### RECORDED INFORMATION
☆ ☆ ☆ ☆ ☆ ☆ ☆

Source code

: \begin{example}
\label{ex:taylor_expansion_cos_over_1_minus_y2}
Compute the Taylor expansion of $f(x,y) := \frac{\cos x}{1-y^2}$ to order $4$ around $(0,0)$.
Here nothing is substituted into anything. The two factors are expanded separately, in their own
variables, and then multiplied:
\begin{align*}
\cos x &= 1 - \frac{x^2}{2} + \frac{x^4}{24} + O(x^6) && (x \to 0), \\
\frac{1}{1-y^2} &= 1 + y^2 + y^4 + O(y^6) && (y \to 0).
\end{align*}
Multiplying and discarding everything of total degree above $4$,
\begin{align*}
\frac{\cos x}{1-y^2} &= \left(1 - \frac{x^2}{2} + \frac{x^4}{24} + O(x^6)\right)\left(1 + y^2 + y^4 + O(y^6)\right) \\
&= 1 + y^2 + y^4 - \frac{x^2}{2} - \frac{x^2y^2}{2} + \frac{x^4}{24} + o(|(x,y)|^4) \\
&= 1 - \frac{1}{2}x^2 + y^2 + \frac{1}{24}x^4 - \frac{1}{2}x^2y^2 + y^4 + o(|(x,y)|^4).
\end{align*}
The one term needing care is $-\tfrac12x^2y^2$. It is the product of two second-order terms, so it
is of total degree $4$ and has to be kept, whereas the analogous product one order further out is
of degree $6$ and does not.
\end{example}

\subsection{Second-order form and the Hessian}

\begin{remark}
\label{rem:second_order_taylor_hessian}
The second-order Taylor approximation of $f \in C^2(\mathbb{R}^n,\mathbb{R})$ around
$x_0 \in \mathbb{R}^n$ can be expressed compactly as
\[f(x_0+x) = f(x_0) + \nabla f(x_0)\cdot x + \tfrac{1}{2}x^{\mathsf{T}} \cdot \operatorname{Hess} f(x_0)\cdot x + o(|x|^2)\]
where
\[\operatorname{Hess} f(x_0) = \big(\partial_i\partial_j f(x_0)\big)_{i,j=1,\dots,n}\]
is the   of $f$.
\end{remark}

☆ ☆ ☆ ☆ ☆ ☆ ☆

### ACTIVITY
Line by line, reproduce the data exactly as given.

### FINISHED EXERCISE
Source code

: \begin{example}
\label{ex:taylor_expansion_cos_over_1_minus_y2}
Compute the Taylor expansion of $f(x,y) := \frac{\cos x}{1-y^2}$ to order $4$ around $(0,0)$.
Here nothing is substituted into anything. The two factors are expanded separately, in their own
variables, and then multiplied:
\begin{align*}
\cos x &= 1 - \frac{x^2}{2} + \frac{x^4}{24} + O(x^6) && (x \to 0), \\
\frac{1}{1-y^2} &= 1 + y^2 + y^4 + O(y^6) && (y \to 0).
\end{align*}
Multiplying and discarding everything of total degree above $4$,
\begin{align*}
\frac{\cos x}{1-y^2} &= \left(1 - \frac{x^2}{2} + \frac{x^4}{24} + O(x^6)\right)\left(1 + y^2 + y^4 + O(y^6)\right) \\
&= 1 + y^2 + y^4 - \frac{x^2}{2} - \frac{x^2y^2}{2} + \frac{x^4}{24} + o(|(x,y)|^4) \\
&= 1 - \frac{1}{2}x^2 + y^2 + \frac{1}{24}x^4 - \frac{1}{2}x^2y^2 + y^4 + o(|(x,y)|^4).
\end{align*}
The one term needing care is $-\tfrac12x^2y^2$. It is the product of two second-order terms, so it
is of total degree $4$ and has to be kept, whereas the analogous product one order further out is
of degree $6$ and does not.
\end{example}

\subsection{Second-order form and the Hessian}

\begin{remark}
\label{rem:second_order_taylor_hessian}
The second-order Taylor approximation of $f \in C^2(\mathbb{R}^n,\mathbb{R})$ around
$x_0 \in \mathbb{R}^n$ can be expressed compactly as
\[f(x_0+x) = f(x_0) + \nabla f(x_0)\cdot x + \tfrac{1}{2}x^{\mathsf{T}} \cdot \operatorname{Hess} f(x_0)\cdot x + o(|x|^2)\]
where
\[\operatorname{Hess} f(x_0) = \big(\partial_i\partial_j f(x_0)\big)_{i,j=1,\dots,n}\]
is the   of $f$.
\end{remark}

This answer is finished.